Grandma Ella doesn’t make her first appearance in the film until around the 45-minute mark, and that’s just one place where screenwriter Susannah Grant (Erin Brockovich) considerably streamlines Weiner’s narrative. Most notably absent is an extended section where Maggie stows away in the library of Rose’s alma mater Princeton, and it’s a savvy decision. Weiner makes a huge point of having the two sisters essentially exchange lives after their falling out--Maggie attending college classes, Rose dropping out of professional life and getting a boyfriend (Mark Feuerstein)--and the juxtaposition clearly looks forced after Grant’s concise fix. The film may lose the double-meaning of the title--Maggie and Rose metaphorically seeing life through each other’s eyes in addition to sharing footwear--but it also loses a lot of flab.
Meanwhile, it also loses a lot of sisterly connection. Grant makes some significant changes by revealing details about the sisters’ childhood and their relationship with their dead mother much later in the story, details crucial for establishing the bond that connects them in spite of their polar-opposite personalities. While Collette and Diaz both deliver fine performances--the latter in particular as she wrestles with her sense of self-worth--it’s harder to get a sense of what unites them when the story separates them for much of the running time.

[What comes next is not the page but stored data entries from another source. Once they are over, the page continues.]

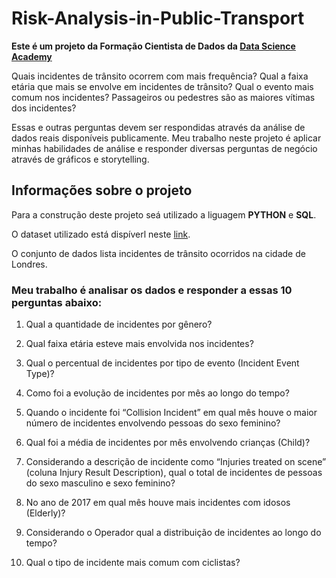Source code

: # Risk-Analysis-in-Public-Transport
**Este é um projeto da Formação Cientista de Dados da [Data Science Academy](https://www.datascienceacademy.com.br/)**

Quais incidentes de trânsito ocorrem com mais frequência? Qual a faixa etária que mais se envolve em incidentes de trânsito? Qual o evento mais comum nos incidentes? Passageiros ou pedestres são as maiores vítimas dos incidentes?

Essas e outras perguntas devem ser respondidas através da análise de dados reais disponíveis publicamente. Meu trabalho neste projeto é aplicar minhas habilidades de análise e responder diversas perguntas de negócio através de gráficos e storytelling.

## Informações sobre o projeto
Para a construção deste projeto seá utilizado a liguagem **PYTHON** e **SQL**.

O dataset utilizado está dispíverl neste [link](https://data.world/makeovermonday/2018w51).

O conjunto de dados lista incidentes de trânsito ocorridos na cidade de
Londres.

### **Meu trabalho é analisar os dados e responder a essas 10 perguntas abaixo**:

1. Qual a quantidade de incidentes por gênero?

2. Qual faixa etária esteve mais envolvida nos incidentes?

3. Qual o percentual de incidentes por tipo de evento (Incident Event
Type)?

4. Como foi a evolução de incidentes por mês ao longo do tempo?

5. Quando o incidente foi “Collision Incident” em qual mês houve o maior
número de incidentes envolvendo pessoas do sexo feminino?

6. Qual foi a média de incidentes por mês envolvendo crianças (Child)?

7. Considerando a descrição de incidente como “Injuries treated on scene”
(coluna Injury Result Description), qual o total de incidentes de pessoas
do sexo masculino e sexo feminino?

8. No ano de 2017 em qual mês houve mais incidentes com idosos
(Elderly)?

9. Considerando o Operador qual a distribuição de incidentes ao longo do
tempo?

10. Qual o tipo de incidente mais comum com ciclistas?

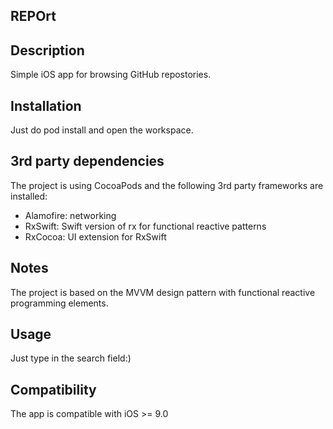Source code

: ## REPOrt

## Description

Simple iOS app for browsing GitHub repostories.

## Installation

Just do pod install and open the workspace.

## 3rd party dependencies

The project is using CocoaPods and the following 3rd party frameworks are installed:
 - Alamofire: networking
 - RxSwift: Swift version of rx for functional reactive patterns
 - RxCocoa: UI extension for RxSwift

## Notes

The project is based on the MVVM design pattern with functional reactive programming elements.

## Usage

Just type in the search field:)

## Compatibility

The app is compatible with iOS >= 9.0
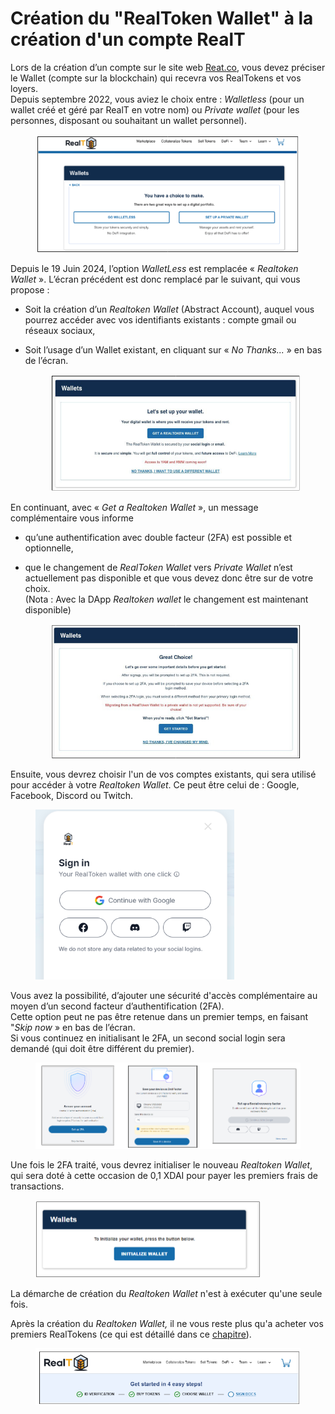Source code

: # Création du "RealToken Wallet" à la création d'un compte RealT

Lors de la création d’un compte sur le site web [Reat.co](https://realt.co/), vous devez préciser le Wallet (compte sur la blockchain) qui recevra vos RealTokens et vos loyers. \
Depuis septembre 2022, vous aviez le choix entre : _Walletless_ (pour un wallet créé et géré par RealT en votre nom) ou _Private wallet_ (pour les personnes, disposant ou souhaitant un wallet personnel).

<figure><img src="../../.gitbook/assets/image (4) (1) (1) (1) (1) (1) (1).png" alt="" width="492"><figcaption></figcaption></figure>

Depuis le 19 Juin 2024, l’option _WalletLess_ est remplacée « _Realtoken Wallet_ ». L’écran précédent est donc remplacé par le suivant, qui vous propose :

* Soit la création d’un _Realtoken Wallet_ (Abstract Account), auquel vous pourrez accéder avec vos identifiants existants : compte gmail ou réseaux sociaux,
*   Soit l’usage d’un Wallet existant, en cliquant sur « _No Thanks..._ » en bas de l’écran.

    <figure><img src="../../.gitbook/assets/image (1) (1) (1) (1) (1) (1) (1) (1) (1) (1) (1) (1) (1) (1) (1) (1).png" alt="" width="549"><figcaption></figcaption></figure>

En continuant, avec « _Get a Realtoken Wallet_ », un message complémentaire vous informe

* qu’une authentification avec double facteur (2FA) est possible et optionnelle,
*   que le changement de _RealToken Wallet_ vers _Private Wallet_ n’est actuellement pas disponible et que vous devez donc être sur de votre choix.\
    (Nota : Avec la DApp _Realtoken wallet_ le changement est maintenant disponible)

    <figure><img src="../../.gitbook/assets/image (1) (1) (1) (1) (1) (1) (1) (1) (1) (1) (1) (1) (1) (1) (1) (1) (1).png" alt="" width="482"><figcaption></figcaption></figure>

Ensuite, vous devrez choisir l'un de vos comptes existants, qui sera utilisé pour accéder à votre _Realtoken Wallet_. Ce peut être celui de : Google, Facebook, Discord ou Twitch.

<figure><img src="../../.gitbook/assets/image (4) (1) (1) (1) (1) (1).png" alt="" width="318"><figcaption></figcaption></figure>

Vous avez la possibilité, d’ajouter une sécurité d'accès complémentaire au moyen d’un second facteur d’authentification (2FA). \
Cette option peut ne pas être retenue dans un premier temps, en faisant "_Skip now_ » en bas de l’écran. \
Si vous continuez en initialisant le 2FA, un second social login sera demandé (qui doit être différent du premier).

<figure><img src="../../.gitbook/assets/image (5) (1) (1) (1) (1) (1).png" alt=""><figcaption></figcaption></figure>

Une fois le 2FA traité, vous devrez initialiser le nouveau _Realtoken Wallet_, qui sera doté à cette occasion de 0,1 XDAI pour payer les premiers frais de transactions.

<figure><img src="../../.gitbook/assets/image (3) (1) (1) (1) (1) (1) (1) (1) (1).png" alt="" width="360"><figcaption></figcaption></figure>

La démarche de création du _Realtoken Wallet_ n'est à exécuter qu'une seule fois.&#x20;

Après la création du _Realtoken Wallet,_ il ne vous reste plus qu'a acheter vos premiers RealTokens (ce qui est détaillé dans ce [chapitre](usage-du-realtoken-wallet.md)).

<figure><img src="../../.gitbook/assets/image (5) (1) (1) (1) (1).png" alt=""><figcaption></figcaption></figure>

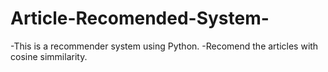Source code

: # Article-Recomended-System-
 
 -This is a recommender system using Python.
 -Recomend the articles with cosine simmilarity. 
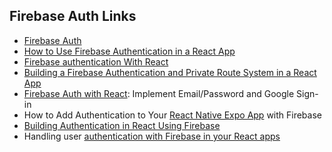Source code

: ## Firebase Auth Links

- [Firebase Auth](https://firebase.google.com/docs/auth)
- [How to Use Firebase Authentication in a React App](https://www.freecodecamp.org/news/use-firebase-authentication-in-a-react-app/)
- [Firebase authentication With React](https://medium.com/@amamit/firebase-authentication-with-react-2ac170996ae0)
- [Building a Firebase Authentication and Private Route System in a React App](https://medium.com/@jackpritomsoren/building-a-firebase-authentication-and-private-route-system-in-a-react-app-98113229ad67)
- [Firebase Auth with React](https://blog.bitsrc.io/firebase-authentication-with-react-for-beginners-implementing-email-password-and-google-sign-in-e62d9094e22): Implement Email/Password and Google Sign-in
- How to Add Authentication to Your [React Native Expo App](https://spin.atomicobject.com/authentication-firebase/) with Firebase
- [Building Authentication in React Using Firebase](https://dev.to/jps27cse/building-authentication-in-react-using-firebase-2ihl)
- Handling user [authentication with Firebase in your React apps](https://blog.logrocket.com/user-authentication-firebase-react-apps/)
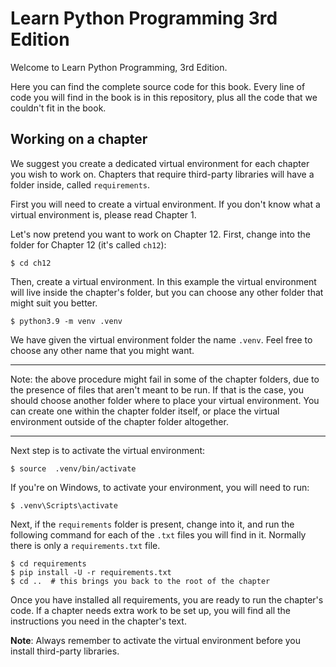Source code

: # Learn Python Programming 3rd Edition

Welcome to Learn Python Programming, 3rd Edition.

Here you can find the complete source code for this book. Every
line of code you will find in the book is in this repository, plus
all the code that we couldn't fit in the book.

## Working on a chapter

We suggest you create a dedicated virtual environment for each chapter
you wish to work on. Chapters that require third-party libraries will
have a folder inside, called `requirements`.

First you will need to create a virtual environment. If you don't know
what a virtual environment is, please read Chapter 1.

Let's now pretend you want to work on Chapter 12. First, change into the folder
for Chapter 12 (it's called `ch12`):

    $ cd ch12

Then, create a virtual environment. In this example the virtual environment
will live inside the chapter's folder, but you can choose any other folder
that might suit you better.

    $ python3.9 -m venv .venv

We have given the virtual environment folder the name `.venv`. Feel free
to choose any other name that you might want.

---

Note: the above procedure might fail in some of the chapter folders, due
to the presence of files that aren't meant to be run. If that is the case, you
should choose another folder where to place your virtual environment. You can
create one within the chapter folder itself, or place the virtual environment
outside of the chapter folder altogether.

---

Next step is to activate the virtual environment:

    $ source  .venv/bin/activate

If you're on Windows, to activate your environment, you will need to run:

    $ .venv\Scripts\activate

Next, if the `requirements` folder is present, change into it, and run
the following command for each of the `.txt` files you will find in it.
Normally there is only a `requirements.txt` file.

    $ cd requirements
    $ pip install -U -r requirements.txt
    $ cd ..  # this brings you back to the root of the chapter

Once you have installed all requirements, you are ready to run the
chapter's code. If a chapter needs extra work to be set up, you will
find all the instructions you need in the chapter's text.

**Note**:
Always remember to activate the virtual environment before you install
third-party libraries.
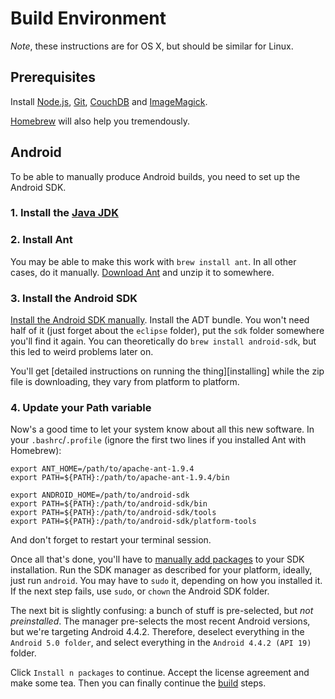 # Build Environment

*Note*, these instructions are for OS X, but should be similar for Linux.

## Prerequisites

Install [Node.js][], [Git][], [CouchDB][] and [ImageMagick][].

[Homebrew][] will also help you tremendously.

[Node.js]: http://nodejs.org
[Git]: http://git-scm.com
[CouchDB]: https://couchdb.apache.org
[ImageMagick]: http://imagemagick.org
[Homebrew]: http://brew.sh

## Android

To be able to manually produce Android builds, you need to set up the Android
SDK.

### 1. Install the [Java JDK][jdk]

[jdk]: http://www.oracle.com/technetwork/java/javase/downloads/index.html

### 2. Install Ant

You may be able to make this work with `brew install ant`. In all other
cases, do it manually. [Download Ant][ant] and unzip it to somewhere.

[ant]: http://ant.apache.org/bindownload.cgi

### 3. Install the Android SDK

[Install the Android SDK manually][android-sdk]. Install the ADT bundle. You
won't need half of it (just forget about the `eclipse` folder), put the `sdk`
folder somewhere you'll find it again. You can theoretically do `brew install
android-sdk`, but this led to weird problems later on.

You'll get [detailed instructions on running the thing][installing] while the
zip file is downloading, they vary from platform to platform.

[android-sdk]: https://developer.android.com/sdk/index.html
[android-installing]: https://developer.android.com/sdk/installing/index.html

### 4. Update your Path variable

Now's a good time to let your system know about all this new software. In your
`.bashrc`/`.profile` (ignore the first two lines if you installed Ant with
Homebrew):

    export ANT_HOME=/path/to/apache-ant-1.9.4
    export PATH=${PATH}:/path/to/apache-ant-1.9.4/bin

    export ANDROID_HOME=/path/to/android-sdk
    export PATH=${PATH}:/path/to/android-sdk/bin
    export PATH=${PATH}:/path/to/android-sdk/tools
    export PATH=${PATH}:/path/to/android-sdk/platform-tools

And don't forget to restart your terminal session.

Once all that's done, you'll have to [manually add packages][android-packages]
to your SDK installation. Run the SDK manager as described for your platform,
ideally, just run `android`. You may have to `sudo` it, depending on how you
installed it. If the next step fails, use `sudo`, or `chown` the Android SDK
folder.

[android-packages]: https://developer.android.com/sdk/installing/adding-packages.html

The next bit is slightly confusing: a bunch of stuff is pre-selected, but *not
preinstalled*. The manager pre-selects the most recent Android versions, but
we're targeting Android 4.4.2. Therefore, deselect everything in the `Android
5.0 folder`, and select everything in the `Android 4.4.2 (API 19)` folder.

Click `Install n packages` to continue. Accept the license agreement and make
some tea. Then you can finally continue the [build](build) steps.
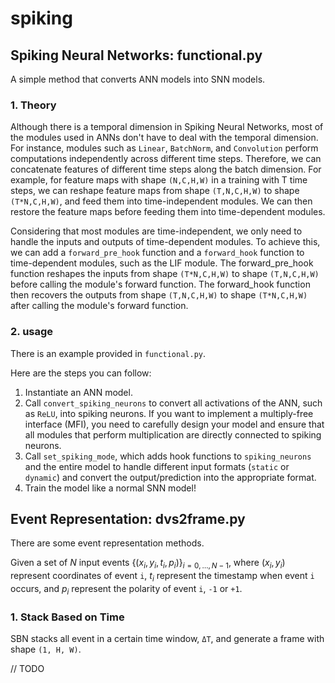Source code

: # spiking

## Spiking Neural Networks: functional.py
A simple method that converts ANN models into SNN models.

### 1. Theory

Although there is a temporal dimension in Spiking Neural Networks, most of the modules used in ANNs don't have to deal with the temporal dimension. For instance, modules such as `Linear`, `BatchNorm`, and `Convolution` perform computations independently across different time steps. Therefore, we can concatenate features of different time steps along the batch dimension. For example, for feature maps with shape `(N,C,H,W)` in a training with T time steps, we can reshape feature maps from shape `(T,N,C,H,W)` to shape `(T*N,C,H,W)`, and feed them into time-independent modules. We can then restore the feature maps before feeding them into time-dependent modules.

Considering that most modules are time-independent, we only need to handle the inputs and outputs of time-dependent modules. To achieve this, we can add a `forward_pre_hook` function and a `forward_hook` function to time-dependent modules, such as the LIF module. The forward_pre_hook function reshapes the inputs from shape `(T*N,C,H,W)` to shape `(T,N,C,H,W)` before calling the module's forward function. The forward_hook function then recovers the outputs from shape `(T,N,C,H,W)` to shape `(T*N,C,H,W)` after calling the module's forward function.


### 2. usage

There is an example provided in `functional.py`.

Here are the steps you can follow:

1. Instantiate an ANN model. 
2. Call `convert_spiking_neurons` to convert all activations of the ANN, such as `ReLU`, into spiking neurons. If you want to implement a multiply-free interface (MFI), you need to carefully design your model and ensure that all modules that perform multiplication are directly connected to spiking neurons.
3. Call `set_spiking_mode`, which adds hook functions to `spiking_neurons` and the entire model to handle different input formats (`static` or `dynamic`) and convert the output/prediction into the appropriate format.
4. Train the model like a normal SNN model!

## Event Representation: dvs2frame.py
There are some event representation methods.

Given a set of $N$ input events $\{(x_i,y_i,t_i,p_i)\}_{i=0,\dots,N-1}$, where $(x_i, y_i)$ represent coordinates of event `i`, $t_i$ represent the timestamp when event `i` occurs, and $p_i$ represent the polarity of event `i`, `-1` or `+1`.
### 1. Stack Based on Time
SBN stacks all event in a certain time window, `ΔT`, and generate a frame with shape `(1, H, W)`.

// TODO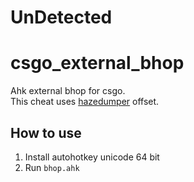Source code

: # UnDetected

# csgo_external_bhop
Ahk external bhop for csgo. <br>
This cheat uses [hazedumper](https://github.com/frk1/hazedumper) offset.

## How to use
1. Install autohotkey unicode 64 bit
2. Run `bhop.ahk`
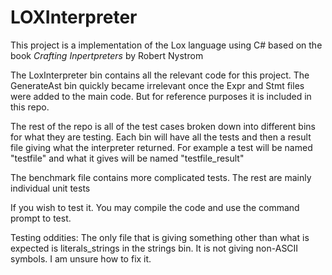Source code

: # LOXInterpreter

This project is a implementation of the Lox language using C# based on the book _Crafting Inpertpreters_ by Robert Nystrom 


The LoxInterpreter bin contains all the relevant code for this project. The GenerateAst bin quickly became irrelevant once the Expr and Stmt files were added to the main code. But for reference purposes it is included in this repo.


The rest of the repo is all of the test cases broken down into different bins for what they are testing. Each bin will have all the tests and then a result file giving what the interpreter returned. For example a test will be named "testfile" and what it gives will be named "testfile_result"


The benchmark file contains more complicated tests. The rest are mainly individual unit tests


If you wish to test it. You may compile the code and use the command prompt to test. 


Testing oddities:
The only file that is giving something other than what is expected is literals_strings in the strings bin. It is not giving non-ASCII symbols. I am unsure how to fix it.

That tension between smart choices and confounding ones runs through nearly all of In Her Shoes. Director Curtis Hanson (L.A. Confidential) directs at times with a restraint uncommon to chick flicks, yet also chooses to underline the opening scene (by scoring it to Garbage’s “Stupid Girl”) and the closing scene (by repeating a poem for emphasis). There’s a great casting choice in Feuerstein as Rose’s no-nonsense Prince Charming--he does a priceless reading from one of Rose’s bodice-rippers--and a terrible casing choice of the always-imperious MacLaine in a role that demands a deeply introverted sense of grief. It will earn the honest throat lumps of a scene in which Maggie has an epiphany about her own intelligence, and then stumble into confessional confrontations dripping with melodrama.
Perhaps it’s enough that In Her Shoes is better than a lot of similar fare--you know, the kind of fried green ya-ya movies that seem like they’re released into theaters simply as precursor to the inevitable ad nauseam run on Oxygen and/or Lifetime two years hence. That’s the kind of story it was in Jennifer Weiner’s book, and Susannah Grant has adapted it into something more artfully structured. Simultaneously--and perhaps ironically--she may also have made it something less purely emotional by taking some of the chick out of the lit.